The reality confronting the superannuation industry is that where post-retirement products are concerned, only MTAA Super's arrangement with insurer, MetLife, has so far garnered any attention and MetLife earlier this year signalled it was not inclined to develop the product or the market further. 

There is, of course, also Challenger's annuity offering with VicSuper earlier this month breaking new ground by announcing it had partnered with Challenger to provide an integrated annuity offer to members, saying each of the funds guaranteed pensions would be backed by an annuity. 

But these represent only little steps in addressing what is widely acknowledged to be a major challenge not only for the superannuation industry but for the broader Australian economy. 

That is why so much scrutiny will be directed towards the recommendations of the next report of the Financial System Inquiry - arguably the only vehicle with the terms of reference wide enough to be capable of giving the Government the impetus to make the necessary policy changes. 

And once the Government has moved on any policy changes, there will need to be significant legislative changes which, in turn, will have significant impact on the Budget. 

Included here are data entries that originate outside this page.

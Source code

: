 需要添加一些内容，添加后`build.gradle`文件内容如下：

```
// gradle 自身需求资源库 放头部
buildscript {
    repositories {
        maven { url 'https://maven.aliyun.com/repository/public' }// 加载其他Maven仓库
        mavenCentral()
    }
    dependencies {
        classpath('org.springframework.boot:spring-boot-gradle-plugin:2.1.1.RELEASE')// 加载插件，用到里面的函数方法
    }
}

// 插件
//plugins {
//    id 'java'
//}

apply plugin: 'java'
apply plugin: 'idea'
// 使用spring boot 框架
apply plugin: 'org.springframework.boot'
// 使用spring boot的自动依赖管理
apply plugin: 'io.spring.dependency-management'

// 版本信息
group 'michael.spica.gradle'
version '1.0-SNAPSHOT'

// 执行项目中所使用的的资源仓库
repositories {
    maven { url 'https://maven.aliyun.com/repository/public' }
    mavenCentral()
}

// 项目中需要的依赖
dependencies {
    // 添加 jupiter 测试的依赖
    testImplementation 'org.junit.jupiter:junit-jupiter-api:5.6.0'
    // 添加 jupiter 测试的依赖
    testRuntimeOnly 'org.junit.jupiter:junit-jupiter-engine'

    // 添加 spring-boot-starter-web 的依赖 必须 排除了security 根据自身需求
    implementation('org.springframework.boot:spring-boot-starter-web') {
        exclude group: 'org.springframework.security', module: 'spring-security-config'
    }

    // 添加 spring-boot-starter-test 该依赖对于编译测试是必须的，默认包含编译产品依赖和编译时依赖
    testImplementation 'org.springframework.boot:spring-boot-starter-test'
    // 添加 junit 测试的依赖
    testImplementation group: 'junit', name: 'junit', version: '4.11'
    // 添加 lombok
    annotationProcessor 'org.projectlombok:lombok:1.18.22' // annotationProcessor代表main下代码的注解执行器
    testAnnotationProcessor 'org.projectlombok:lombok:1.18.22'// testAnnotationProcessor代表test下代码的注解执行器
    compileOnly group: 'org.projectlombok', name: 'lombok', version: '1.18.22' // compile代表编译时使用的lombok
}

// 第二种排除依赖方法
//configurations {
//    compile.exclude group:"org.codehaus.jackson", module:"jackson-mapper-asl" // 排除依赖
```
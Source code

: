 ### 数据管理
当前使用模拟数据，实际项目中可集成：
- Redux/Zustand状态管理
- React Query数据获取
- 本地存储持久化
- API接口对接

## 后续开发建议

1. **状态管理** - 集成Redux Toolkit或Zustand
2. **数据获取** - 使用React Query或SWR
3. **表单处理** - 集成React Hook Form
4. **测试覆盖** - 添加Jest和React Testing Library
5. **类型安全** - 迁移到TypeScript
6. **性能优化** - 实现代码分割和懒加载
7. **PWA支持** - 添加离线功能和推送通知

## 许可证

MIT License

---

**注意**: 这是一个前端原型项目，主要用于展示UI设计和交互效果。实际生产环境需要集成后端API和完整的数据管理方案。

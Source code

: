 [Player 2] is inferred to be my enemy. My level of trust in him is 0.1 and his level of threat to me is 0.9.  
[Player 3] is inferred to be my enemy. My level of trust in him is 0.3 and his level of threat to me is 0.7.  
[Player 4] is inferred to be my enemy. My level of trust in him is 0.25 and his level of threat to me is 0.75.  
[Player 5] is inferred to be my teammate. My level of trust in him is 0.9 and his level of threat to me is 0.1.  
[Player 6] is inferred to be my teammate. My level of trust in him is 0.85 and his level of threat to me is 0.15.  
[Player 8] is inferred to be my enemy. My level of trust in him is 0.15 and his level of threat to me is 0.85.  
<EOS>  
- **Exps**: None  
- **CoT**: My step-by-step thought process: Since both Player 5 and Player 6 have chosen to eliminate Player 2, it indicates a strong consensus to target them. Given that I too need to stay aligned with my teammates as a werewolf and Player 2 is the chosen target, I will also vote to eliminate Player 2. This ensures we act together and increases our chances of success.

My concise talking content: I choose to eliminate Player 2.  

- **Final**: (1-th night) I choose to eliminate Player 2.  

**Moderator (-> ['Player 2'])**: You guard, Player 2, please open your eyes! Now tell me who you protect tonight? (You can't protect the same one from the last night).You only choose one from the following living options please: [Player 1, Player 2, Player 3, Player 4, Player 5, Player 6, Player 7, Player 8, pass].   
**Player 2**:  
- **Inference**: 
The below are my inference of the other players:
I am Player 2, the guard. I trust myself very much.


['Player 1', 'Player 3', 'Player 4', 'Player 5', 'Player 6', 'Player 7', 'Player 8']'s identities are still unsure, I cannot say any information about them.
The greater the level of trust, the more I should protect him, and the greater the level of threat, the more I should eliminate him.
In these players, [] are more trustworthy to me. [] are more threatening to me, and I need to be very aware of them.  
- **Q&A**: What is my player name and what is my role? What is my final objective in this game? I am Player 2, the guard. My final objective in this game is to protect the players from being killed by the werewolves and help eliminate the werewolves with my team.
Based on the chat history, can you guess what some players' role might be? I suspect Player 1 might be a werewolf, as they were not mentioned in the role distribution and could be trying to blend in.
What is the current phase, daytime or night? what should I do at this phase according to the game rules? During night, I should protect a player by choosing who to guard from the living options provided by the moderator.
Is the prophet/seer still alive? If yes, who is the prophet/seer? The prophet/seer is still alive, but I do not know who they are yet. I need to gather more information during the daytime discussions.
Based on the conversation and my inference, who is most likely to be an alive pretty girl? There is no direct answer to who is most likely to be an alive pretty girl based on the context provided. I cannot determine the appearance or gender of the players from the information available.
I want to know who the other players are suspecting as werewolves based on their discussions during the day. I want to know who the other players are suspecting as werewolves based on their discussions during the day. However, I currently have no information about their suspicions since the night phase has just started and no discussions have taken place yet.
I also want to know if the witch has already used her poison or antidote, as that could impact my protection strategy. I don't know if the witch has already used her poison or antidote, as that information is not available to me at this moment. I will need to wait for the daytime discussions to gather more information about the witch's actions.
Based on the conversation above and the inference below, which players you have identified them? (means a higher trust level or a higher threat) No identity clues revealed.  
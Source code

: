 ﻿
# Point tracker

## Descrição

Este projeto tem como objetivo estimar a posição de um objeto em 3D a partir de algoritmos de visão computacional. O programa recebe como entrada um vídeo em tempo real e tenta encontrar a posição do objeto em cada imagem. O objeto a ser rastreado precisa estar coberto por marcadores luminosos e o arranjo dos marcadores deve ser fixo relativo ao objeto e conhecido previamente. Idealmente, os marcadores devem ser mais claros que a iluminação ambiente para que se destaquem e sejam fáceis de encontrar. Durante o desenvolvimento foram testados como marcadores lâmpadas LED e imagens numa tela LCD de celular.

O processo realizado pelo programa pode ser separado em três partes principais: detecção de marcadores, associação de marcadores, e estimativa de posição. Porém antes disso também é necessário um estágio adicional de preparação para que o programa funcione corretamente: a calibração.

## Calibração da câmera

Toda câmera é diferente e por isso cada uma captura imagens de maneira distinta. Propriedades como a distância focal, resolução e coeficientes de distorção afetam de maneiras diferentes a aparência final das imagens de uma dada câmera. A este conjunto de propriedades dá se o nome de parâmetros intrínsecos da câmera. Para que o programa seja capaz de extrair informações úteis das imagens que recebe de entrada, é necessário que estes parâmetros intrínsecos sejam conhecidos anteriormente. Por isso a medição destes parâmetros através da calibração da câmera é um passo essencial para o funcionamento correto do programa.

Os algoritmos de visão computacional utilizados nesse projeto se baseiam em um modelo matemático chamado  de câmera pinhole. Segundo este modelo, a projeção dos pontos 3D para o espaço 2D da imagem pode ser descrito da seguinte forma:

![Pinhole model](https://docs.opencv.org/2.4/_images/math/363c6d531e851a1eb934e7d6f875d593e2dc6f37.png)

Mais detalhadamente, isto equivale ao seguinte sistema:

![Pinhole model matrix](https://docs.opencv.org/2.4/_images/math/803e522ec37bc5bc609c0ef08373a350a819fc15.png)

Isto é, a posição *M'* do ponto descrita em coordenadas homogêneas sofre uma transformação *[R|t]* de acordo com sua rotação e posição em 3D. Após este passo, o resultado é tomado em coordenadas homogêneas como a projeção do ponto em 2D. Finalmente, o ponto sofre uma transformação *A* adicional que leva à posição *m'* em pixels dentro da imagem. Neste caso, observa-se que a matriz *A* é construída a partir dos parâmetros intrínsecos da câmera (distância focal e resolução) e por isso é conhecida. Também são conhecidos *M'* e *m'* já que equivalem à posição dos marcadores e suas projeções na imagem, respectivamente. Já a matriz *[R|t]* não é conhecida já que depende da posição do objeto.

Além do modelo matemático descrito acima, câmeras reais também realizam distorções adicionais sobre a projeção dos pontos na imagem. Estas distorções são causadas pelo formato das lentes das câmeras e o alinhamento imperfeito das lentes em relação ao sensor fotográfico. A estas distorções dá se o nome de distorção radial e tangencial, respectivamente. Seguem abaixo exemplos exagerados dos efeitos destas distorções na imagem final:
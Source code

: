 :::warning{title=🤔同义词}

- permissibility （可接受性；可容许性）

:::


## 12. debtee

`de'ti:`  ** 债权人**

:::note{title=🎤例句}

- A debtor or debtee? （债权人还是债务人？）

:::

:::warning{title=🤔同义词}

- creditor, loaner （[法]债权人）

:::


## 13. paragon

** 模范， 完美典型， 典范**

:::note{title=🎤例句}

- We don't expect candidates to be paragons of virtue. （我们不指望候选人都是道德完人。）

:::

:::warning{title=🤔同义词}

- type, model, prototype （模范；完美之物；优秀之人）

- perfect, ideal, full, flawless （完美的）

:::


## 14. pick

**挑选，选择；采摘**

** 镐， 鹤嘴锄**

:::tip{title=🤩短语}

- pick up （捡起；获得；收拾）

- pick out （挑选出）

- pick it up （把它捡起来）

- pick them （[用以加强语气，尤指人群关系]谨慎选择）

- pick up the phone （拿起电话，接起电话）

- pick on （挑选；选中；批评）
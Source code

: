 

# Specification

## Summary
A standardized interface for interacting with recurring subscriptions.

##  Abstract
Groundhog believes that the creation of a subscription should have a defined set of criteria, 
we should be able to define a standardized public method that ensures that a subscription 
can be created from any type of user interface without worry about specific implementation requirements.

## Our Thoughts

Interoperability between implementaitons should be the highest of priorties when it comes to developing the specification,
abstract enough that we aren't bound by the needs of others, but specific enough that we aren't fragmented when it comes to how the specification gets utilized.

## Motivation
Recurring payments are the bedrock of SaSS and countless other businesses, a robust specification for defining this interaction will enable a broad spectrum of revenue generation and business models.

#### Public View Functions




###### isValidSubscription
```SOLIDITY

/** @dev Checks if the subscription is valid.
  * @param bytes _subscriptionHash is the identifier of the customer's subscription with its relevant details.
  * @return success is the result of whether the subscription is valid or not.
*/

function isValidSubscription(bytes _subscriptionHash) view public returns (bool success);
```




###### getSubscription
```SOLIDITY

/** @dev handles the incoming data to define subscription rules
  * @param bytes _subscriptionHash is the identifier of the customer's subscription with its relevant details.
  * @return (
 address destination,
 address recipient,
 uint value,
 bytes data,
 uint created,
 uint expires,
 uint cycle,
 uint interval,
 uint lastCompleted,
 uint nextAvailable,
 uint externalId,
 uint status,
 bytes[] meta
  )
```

The Association of Superannuation Funds of Australia (ASFA) gave a hint of the policy and legislative challenges confronting the Government its recent Review of retirement income stream regulation. Responding to the question, "Do the existing annuity and pension rules constitute an impediment to the development of new products and and if so, what features of the rules are of most concern from a product innovation perspective?", ASFA stated that "there are number of impediments to the development of new retirement income products. Some of these impediments relate directly to the regulation of retirement income products in the Superannuation Industry (Supervision) Regulations  

1994 (SIS), while others relate to rules and obligations in other areas, such as social security and taxation law". 

In other words, the challenges confronting the industry in dealing with development of post-retirement products do not reside in one Act of the Parliament but in multiple and often inter-linked pieces of legislation. 

It then went on to state that, "success will only be achieved if impediments are removed in a consistent manner, across all "rules" and regulations relevant to the consumer of these products". "This will require a coordinated approach to changes in the SIS regulation with the relevant tax and social security legislation." It said. 

The ASFA response then went on to specifically itemise the following issues: 

 i) SIS defines annuity too narrowly - Tax Act interaction 

ii) SIS - Deferred lifetime annuities subject to minimum drawdown rules  

iii) Tax treatment of deferred Annuities 

iv) APRA minimum surrender value requirements in LPS360 - Deferred Annuities 

v) Age Pension assets and income test - Social security and tax. 

Given all of the above it is a fair bet that even if the FSI recommendations strongly canvass changes to the post-retirement incomes environment and those recommendations are accepted by the Government, it will take nearly five years before they are actually implemented. 

In the meantime, few financial services companies will be willing to invest the time and money necessary to create the products superannuation funds and their members might find attractive.